### EXERCISE BRIEF
Where a line in the data below includes the word "unencrypted", count it. State the total and nothing more.

Dataset entries:
++++++++

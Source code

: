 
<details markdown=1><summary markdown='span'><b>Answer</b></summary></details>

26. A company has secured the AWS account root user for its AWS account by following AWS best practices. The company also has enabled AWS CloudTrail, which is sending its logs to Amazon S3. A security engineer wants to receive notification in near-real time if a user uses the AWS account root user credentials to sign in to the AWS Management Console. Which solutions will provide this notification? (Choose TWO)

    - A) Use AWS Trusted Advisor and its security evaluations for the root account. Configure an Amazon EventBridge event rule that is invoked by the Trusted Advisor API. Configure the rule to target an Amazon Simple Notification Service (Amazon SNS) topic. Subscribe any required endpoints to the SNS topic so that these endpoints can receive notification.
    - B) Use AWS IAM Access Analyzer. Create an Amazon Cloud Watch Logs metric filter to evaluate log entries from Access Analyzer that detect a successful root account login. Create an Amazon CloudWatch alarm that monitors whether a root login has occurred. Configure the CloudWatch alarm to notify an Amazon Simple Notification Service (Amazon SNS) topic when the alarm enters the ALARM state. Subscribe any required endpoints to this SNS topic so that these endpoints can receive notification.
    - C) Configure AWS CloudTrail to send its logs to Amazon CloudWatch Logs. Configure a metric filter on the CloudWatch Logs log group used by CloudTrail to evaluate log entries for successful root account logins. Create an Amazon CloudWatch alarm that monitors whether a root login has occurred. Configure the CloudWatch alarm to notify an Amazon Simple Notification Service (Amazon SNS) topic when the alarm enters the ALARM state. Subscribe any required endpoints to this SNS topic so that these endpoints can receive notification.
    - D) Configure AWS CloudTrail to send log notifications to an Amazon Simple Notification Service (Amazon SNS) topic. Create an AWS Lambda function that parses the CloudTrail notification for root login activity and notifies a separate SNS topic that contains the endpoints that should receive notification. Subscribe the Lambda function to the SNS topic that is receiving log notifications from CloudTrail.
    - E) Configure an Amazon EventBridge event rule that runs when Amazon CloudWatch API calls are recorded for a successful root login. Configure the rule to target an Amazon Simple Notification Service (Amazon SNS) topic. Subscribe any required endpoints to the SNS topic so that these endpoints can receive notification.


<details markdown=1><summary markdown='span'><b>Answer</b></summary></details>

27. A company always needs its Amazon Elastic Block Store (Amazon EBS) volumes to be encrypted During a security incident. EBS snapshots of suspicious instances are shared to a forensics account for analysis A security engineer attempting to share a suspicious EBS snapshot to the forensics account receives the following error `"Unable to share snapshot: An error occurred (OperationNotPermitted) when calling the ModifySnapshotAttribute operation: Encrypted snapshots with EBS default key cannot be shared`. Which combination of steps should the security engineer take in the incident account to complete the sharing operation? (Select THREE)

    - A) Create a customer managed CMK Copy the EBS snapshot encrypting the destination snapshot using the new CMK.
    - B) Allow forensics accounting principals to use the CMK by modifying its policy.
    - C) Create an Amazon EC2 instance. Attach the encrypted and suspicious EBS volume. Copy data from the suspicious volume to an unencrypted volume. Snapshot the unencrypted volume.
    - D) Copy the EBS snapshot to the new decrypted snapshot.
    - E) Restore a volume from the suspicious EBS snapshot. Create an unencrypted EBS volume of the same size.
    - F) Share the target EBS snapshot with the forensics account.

++++++++

### RESPONSE
2